Анюта промолчала. Женщина опустила голову ниже, чуть наклонив вбок. Она раскачивалась – с усилием и внезапно откидывая голову, которая все равно клонилась вниз, словно на спине у нее лежал камень.

– Какое твое дело собачье? – повторил Лешка, поперхнувшись.

– Никакого, – мрачно ответила Аня.

– Тогда пасть заткни!

Все замолчали, тишина сделалась давящей, как будто на комнату тоже лег камень. Мать не шевелилась. Лешка подошел к окну и отдернул занавеску. Свет впрыснулся и потек, но до противоположной стены не дошел, остановившись у ног женщины. Она отдернула их, как обожженная. Дневной свет смягчил ее надутый живот. Разводы на Лешкиной коже поползли по плечам и вниз – по рукам.

– Че ты тогда на мать мою наезжаешь? Ты кто такая, чтоб мать мою попрекать? – крикнул Лешка, встав к матери спиной.

Лешкины глаза выпучились. Как будто он просил Анюту о чем-то. Зрачки расширились и светились. Словно Лешка, отдернув занавеску с окна, впустил в глаза весь дневной свет, и только остатки потекли по комнате, захватив Анюту, но материных ног едва коснулись.

– Какая она тебе мать?! – истерично закричала Анюта. – Приперлась, такая умная, на все готовое! Где она раньше была?

– Че ты мне? – Лешка присел, словно колени его внезапно ослабли, выставил в стороны пятнистые руки. – Че ты мне… – он захлебнулся и шевелил губами, как будто хотел сказать слишком много, но слишком много за раз не выходило. – Че ты мне, сука, блядь…

– Сам такой!

– Ах ты, сука… Ах ты, блядь… – задыхался он и глотал воздух. – Ах ты, блядь, тварь последняя… Задохнись, я кому сказал! – Лешка смотрел на Анюту так, будто это ее, а не мать свою, видел в первый раз.

– Как за воровство отмазывать, так сразу мой папа! Теперь пусть тебя твоя мать отмазывает! Мой отец больше палец о палец для тебя не ударит!

– Че ты – воровство? Че ты – при матери моей? А? Че ты – отец? Какой отец, бля? Где ты своего отца видела? Ты когда своего отца видела?

– Папа Петя любит меня, как родную! – голос Анюты сорвался.

– Он Маринку любит, как родную, – Лешка снова присел и хохотнул. – Маринку он любит, че, не знала? Ты им нахуй не нужна. Че, не знала? Вот они тебе покажут, – он ткнул в сторону Анюты фигу. – Вот, видела? – тыкал он. – Вот тебе папы Петина квартира. А вот тебе машина. Папа Петя… Да папа Петя… – Лешка хлебнул воздуха, – Маринке своей квартиру купил, когда она замуж выходила. А че, если он тебя так любит, тебе не купил?

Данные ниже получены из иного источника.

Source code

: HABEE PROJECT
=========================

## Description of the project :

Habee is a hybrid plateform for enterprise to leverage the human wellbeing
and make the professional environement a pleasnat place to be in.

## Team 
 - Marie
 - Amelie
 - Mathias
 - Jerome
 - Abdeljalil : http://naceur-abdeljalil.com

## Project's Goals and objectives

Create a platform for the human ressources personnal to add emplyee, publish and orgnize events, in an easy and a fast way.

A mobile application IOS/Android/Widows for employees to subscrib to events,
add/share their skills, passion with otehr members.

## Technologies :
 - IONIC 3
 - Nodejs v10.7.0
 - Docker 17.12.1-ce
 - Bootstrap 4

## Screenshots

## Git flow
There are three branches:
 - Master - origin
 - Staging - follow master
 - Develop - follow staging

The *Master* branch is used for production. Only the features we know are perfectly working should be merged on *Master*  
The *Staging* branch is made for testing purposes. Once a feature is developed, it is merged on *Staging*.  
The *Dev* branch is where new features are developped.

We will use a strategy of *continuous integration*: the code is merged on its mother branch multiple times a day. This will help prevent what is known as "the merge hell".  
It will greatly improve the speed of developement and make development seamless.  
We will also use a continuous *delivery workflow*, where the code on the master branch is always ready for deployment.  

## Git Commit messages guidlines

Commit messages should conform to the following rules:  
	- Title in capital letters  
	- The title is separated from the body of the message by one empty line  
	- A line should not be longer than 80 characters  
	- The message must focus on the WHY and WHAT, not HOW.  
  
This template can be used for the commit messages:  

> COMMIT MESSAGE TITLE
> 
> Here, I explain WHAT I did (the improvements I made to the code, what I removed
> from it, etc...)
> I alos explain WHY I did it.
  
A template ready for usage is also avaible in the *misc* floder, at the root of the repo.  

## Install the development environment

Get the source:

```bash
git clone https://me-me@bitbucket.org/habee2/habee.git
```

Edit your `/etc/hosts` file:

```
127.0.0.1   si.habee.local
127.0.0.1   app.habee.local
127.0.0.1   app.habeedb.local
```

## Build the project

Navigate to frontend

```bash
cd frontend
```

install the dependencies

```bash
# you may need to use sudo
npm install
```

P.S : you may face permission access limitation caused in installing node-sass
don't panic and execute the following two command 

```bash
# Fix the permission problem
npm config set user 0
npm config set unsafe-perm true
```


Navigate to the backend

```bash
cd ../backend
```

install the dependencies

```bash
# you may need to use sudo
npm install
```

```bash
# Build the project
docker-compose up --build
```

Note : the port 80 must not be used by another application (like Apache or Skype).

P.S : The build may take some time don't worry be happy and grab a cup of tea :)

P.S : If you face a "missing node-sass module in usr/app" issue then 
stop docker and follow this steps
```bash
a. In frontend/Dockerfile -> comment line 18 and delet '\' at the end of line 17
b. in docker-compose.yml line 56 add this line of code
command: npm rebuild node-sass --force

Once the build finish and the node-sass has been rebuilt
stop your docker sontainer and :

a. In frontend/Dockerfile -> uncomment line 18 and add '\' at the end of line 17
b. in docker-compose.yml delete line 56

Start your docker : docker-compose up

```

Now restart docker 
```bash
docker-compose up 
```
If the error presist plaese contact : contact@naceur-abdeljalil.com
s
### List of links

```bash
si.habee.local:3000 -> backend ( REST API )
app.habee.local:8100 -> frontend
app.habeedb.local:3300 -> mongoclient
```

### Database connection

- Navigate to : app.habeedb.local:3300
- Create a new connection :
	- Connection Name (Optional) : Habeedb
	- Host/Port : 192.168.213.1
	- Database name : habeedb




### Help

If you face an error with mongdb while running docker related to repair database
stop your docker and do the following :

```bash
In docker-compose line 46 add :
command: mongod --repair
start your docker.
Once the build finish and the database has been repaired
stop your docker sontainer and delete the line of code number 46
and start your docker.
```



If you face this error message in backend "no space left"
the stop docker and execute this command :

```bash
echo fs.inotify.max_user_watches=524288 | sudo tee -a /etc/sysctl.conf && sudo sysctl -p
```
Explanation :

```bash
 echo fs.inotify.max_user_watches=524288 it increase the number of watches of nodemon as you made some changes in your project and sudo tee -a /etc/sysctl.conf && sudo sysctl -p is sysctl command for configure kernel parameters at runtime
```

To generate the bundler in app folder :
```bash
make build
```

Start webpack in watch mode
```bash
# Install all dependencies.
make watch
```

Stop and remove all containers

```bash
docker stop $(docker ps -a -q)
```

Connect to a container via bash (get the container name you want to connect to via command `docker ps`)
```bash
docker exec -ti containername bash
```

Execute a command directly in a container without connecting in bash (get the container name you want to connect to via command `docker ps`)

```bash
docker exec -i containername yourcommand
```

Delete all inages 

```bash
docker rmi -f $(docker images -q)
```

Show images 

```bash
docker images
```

– Да потому что ты бы все пропил! – крикнула Анюта и зарыдала. Увидев ее слезы, Лешка прояснился лицом. – Ты и женился на мне, надеялся, тебе что-то перепадет!

– Че мне перепадет от твоих родственников-крохоборов? Они тебя даже на Кипр с собой никогда не брали. Че, забыла, как они тебя бабушке оставляли, сами с Маринкой ехали? Забыла, да? Сама ко мне прибежала – Лешка, женись на мне, не могу с ними. Че, не было? Че, выкусила, да? Выкусила? – Лешка еще раз показал Анюте фиг, из которого сильно высовывался большой напряженный палец.

– Уйду я, если так, – проскулила Анюта.

– Уебывай на хуй! – Лешка потер руками виски и захохотал – высоко, истерично. – Че расселась тогда? Уебывай давай к своему папе Пете! Пошла вон! Давай, вали отсюда.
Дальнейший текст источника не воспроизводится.